Re: Ada95/Mil-Std-1553 Problem (Long Post - Sorry About That)

[mfb@mbunix.mitre.org (Michael F Brenner)]

My experience with 1553 indicates the following:
    (a) The bit structures are easier to deal with in Ada-95 because
    of the modular types.
    (b) To be compatible with C or FORTRAN or JOVIAL at the other
    end, let the high-order bit be always zero
    (c) The hard part is the conversion from 1553A to 1553B which
    requires a method of using the extra wire when no response
    is received on the first wire, for extra reliability. It is 
    easier to design this in First, rather than add this in later.
    (d) While everyone frowns on overlaying data using address
    clauses, I have seen them used on 1553A or 1553B drivers on
    MIPS, 80x86, and 680x0 CPUs in Ada, with no efficiency hit or
    reliability problems. In all three compilers, there WAS an
    efficiency hit for using an unchecked_conversion: it did a
    copy operation for most or all accesses.
    (e) Getting rid of the tag is a bigger problem than you indicate
    because the machine-independent specification of how to represent
    the tags is not in the Ada Standards, but in the CORBA standard.
    Since not everyone on the other side will have access to CORBA,
    you should not use tags, discriminants, or unconstrained elements
    in the message data structures themselves.
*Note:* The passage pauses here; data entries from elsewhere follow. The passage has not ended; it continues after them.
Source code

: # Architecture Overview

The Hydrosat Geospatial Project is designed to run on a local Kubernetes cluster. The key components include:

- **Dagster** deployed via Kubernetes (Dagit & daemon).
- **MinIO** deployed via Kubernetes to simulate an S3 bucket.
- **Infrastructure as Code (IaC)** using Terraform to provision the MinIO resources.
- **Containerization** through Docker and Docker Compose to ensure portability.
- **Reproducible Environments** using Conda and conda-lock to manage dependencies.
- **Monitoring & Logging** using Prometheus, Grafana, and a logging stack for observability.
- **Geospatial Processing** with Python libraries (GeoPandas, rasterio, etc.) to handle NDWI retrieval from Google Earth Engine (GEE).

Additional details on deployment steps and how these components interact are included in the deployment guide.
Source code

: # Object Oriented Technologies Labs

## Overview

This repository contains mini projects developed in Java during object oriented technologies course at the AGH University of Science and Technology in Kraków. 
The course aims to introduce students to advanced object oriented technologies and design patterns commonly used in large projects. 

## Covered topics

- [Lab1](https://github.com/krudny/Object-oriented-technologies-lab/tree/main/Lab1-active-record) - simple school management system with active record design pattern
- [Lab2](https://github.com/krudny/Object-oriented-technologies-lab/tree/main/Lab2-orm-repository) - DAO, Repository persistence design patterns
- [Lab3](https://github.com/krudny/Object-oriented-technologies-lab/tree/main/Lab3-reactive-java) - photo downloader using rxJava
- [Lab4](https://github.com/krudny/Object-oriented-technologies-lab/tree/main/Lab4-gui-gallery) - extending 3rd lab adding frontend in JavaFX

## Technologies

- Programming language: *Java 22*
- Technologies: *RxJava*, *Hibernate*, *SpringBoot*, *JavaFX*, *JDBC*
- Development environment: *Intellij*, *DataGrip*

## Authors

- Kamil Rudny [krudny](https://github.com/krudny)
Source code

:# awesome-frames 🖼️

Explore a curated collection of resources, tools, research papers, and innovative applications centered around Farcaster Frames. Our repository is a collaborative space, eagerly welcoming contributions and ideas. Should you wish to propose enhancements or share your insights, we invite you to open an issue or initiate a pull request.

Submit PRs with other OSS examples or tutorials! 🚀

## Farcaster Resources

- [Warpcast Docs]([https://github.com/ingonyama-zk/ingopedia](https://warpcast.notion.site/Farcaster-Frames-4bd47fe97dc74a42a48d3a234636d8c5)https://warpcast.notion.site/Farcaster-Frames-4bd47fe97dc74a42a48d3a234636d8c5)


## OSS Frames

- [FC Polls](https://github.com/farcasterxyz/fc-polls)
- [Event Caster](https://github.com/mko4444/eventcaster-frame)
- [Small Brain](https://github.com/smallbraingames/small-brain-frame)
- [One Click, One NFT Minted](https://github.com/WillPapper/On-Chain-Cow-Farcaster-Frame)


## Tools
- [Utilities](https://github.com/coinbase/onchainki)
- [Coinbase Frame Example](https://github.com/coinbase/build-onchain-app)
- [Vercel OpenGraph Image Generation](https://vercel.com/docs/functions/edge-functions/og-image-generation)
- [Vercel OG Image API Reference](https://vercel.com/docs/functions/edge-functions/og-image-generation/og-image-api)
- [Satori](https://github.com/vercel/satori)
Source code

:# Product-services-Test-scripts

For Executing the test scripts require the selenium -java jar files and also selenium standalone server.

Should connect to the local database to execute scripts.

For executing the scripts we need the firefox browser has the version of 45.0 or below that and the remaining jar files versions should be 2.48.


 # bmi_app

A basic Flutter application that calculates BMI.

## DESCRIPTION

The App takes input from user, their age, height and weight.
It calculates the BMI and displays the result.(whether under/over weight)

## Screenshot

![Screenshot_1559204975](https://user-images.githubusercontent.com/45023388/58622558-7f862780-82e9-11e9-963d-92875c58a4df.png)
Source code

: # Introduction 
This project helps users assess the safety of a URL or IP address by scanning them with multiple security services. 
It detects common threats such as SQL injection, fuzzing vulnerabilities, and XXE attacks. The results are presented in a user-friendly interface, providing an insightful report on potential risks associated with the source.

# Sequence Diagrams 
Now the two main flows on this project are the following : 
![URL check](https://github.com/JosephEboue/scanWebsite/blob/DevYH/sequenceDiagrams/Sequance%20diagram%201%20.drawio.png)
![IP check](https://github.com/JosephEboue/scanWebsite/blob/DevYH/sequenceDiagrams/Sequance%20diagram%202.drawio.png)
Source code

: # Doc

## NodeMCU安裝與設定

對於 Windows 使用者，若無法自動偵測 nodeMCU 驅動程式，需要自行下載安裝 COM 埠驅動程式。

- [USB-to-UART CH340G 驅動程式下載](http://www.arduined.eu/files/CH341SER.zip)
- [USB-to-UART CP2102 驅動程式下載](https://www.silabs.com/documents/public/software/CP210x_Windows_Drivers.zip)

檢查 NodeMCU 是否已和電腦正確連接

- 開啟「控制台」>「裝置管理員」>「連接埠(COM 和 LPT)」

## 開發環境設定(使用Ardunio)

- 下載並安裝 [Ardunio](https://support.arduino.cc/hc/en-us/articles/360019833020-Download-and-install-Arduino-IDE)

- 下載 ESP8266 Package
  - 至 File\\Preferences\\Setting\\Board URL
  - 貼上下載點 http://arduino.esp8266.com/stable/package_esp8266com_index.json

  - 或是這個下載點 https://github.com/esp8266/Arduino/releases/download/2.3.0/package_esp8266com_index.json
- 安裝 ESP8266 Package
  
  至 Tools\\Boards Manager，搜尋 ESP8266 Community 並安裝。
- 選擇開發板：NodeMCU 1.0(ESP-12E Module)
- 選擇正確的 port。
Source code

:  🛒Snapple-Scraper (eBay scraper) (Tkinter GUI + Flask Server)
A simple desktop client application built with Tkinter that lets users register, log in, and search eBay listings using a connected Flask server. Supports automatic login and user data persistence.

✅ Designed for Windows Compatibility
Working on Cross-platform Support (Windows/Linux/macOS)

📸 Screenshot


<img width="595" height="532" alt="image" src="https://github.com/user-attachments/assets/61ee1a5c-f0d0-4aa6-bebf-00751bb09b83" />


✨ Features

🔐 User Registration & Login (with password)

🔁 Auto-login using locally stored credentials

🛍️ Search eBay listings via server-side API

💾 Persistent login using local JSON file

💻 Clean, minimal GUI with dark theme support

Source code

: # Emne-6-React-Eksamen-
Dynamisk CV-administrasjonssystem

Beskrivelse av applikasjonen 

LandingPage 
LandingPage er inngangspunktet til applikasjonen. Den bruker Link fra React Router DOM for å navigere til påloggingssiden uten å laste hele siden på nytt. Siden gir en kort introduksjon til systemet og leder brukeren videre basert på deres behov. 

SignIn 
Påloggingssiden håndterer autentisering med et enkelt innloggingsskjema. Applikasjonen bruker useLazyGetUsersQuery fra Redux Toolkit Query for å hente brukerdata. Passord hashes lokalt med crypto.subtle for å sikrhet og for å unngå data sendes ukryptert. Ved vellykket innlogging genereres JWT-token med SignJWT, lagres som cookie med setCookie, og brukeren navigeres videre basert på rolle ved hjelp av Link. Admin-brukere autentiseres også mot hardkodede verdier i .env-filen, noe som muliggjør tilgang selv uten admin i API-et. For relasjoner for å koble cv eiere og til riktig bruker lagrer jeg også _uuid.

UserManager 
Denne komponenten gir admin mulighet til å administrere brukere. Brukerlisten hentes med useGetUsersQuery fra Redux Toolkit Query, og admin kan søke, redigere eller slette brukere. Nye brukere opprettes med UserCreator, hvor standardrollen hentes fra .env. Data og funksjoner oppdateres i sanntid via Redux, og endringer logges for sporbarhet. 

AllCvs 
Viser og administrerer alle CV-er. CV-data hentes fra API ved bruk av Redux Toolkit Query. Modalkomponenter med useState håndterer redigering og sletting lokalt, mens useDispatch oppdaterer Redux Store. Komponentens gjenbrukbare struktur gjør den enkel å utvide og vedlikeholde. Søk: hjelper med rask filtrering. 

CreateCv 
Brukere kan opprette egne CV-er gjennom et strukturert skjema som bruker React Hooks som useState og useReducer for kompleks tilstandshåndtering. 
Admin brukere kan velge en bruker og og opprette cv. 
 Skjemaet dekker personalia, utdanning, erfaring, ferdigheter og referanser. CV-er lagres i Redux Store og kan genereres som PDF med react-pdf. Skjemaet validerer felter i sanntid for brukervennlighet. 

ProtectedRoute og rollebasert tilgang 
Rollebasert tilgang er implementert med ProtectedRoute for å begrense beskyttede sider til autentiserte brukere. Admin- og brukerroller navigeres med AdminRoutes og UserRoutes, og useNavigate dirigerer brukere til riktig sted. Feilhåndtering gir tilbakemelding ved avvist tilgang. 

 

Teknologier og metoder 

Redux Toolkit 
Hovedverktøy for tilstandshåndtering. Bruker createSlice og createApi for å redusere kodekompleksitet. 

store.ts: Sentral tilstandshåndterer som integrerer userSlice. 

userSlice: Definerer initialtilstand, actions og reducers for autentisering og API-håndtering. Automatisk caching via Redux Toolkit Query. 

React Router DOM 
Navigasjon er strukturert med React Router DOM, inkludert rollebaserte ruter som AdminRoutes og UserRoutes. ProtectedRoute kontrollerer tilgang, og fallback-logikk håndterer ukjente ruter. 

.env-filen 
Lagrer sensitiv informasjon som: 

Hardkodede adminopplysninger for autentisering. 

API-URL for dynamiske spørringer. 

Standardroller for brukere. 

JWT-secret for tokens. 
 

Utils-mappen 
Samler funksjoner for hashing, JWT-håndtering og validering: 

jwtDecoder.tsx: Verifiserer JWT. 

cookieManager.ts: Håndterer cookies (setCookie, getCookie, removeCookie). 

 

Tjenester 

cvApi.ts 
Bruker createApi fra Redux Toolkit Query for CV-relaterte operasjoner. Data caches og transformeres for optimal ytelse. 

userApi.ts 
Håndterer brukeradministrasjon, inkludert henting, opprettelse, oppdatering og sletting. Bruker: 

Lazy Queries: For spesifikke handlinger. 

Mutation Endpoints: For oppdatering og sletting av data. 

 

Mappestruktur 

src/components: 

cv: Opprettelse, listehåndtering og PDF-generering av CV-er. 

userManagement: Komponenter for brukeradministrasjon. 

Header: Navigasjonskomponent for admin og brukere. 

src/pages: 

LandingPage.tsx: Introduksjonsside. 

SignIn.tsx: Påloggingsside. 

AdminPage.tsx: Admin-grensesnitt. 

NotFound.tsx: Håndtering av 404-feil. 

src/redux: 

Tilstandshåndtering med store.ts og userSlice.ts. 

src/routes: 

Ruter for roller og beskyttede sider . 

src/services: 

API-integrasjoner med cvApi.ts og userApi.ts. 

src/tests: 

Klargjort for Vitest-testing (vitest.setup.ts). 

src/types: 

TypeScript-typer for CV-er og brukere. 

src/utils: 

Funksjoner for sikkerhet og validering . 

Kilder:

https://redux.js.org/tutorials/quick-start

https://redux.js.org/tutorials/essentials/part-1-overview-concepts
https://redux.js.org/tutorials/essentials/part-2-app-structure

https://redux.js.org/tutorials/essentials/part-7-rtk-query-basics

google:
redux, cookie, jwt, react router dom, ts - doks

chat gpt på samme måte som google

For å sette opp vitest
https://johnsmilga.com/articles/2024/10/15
Instead, ACCESS EACH
    ELEMENT through an object oriented interface (a get function and
    a set procedure). This use of object oriented design forgives
    many coding sins and deals with the foibles of many languages,
    operating systems, message formats, and hardware protocols like
    the 1553.
    (f) You are absolutely right about avoiding dynamic allocations
    because of unpredicatability of time, even in the fastest systems.
    You are also right that a good approximation to the amount
    of time your system will take is proportional to the number of
    copies of the data you make. Therefore, at this first approximate
    level, reducing the number of copies is indeed critical. 
    (g) But in these days of plummeting memory chip prices, and continued
    blossoming of CPU speeds, we should not restrict ourselves to
    slow, small-RAM hardware solutions. A MIPS R10000 chip today with
    dual ported memory for the buffers is no more expensive than
    the LSI-11, 680x0, or Spark chip solutions were last year. The
    new desktop Pentium PRO 200MHz chips with PCI bus and memory
    mapped I/O to dual ported memory can copy the buffer in zero time
    or less (because of overlapping, pre-reading, hardware memory
    protection, write-back cache larger than the size of the buffer,
    and mapping registers). The translation lookaside buffers for
    virtualizing the Spark, MIPS, TI, and Alpha chips, when combined
    with 2 levels of cache can give statistical determinate memory
    access of a single cycle, with the worst case only 8 cycles.
    All of these brands of chips permit the addition of DMA
    channels which can read and write memory in parallel. These are
    just some of the more common brands of chips and there are
    many more brands and many custom chips, ASICs, PALs, etc. Do not
    limit yourself to fore-ordained hardware. Be flexible enough to 
    recognize that any Ada procedure or task can be replaced by a
    chip. For example, they have RISK chip CPU boards that plug into
    a PC, that you talk to through memory mapped RAM locations. 
    Sometimes the best software solution is improved hardware.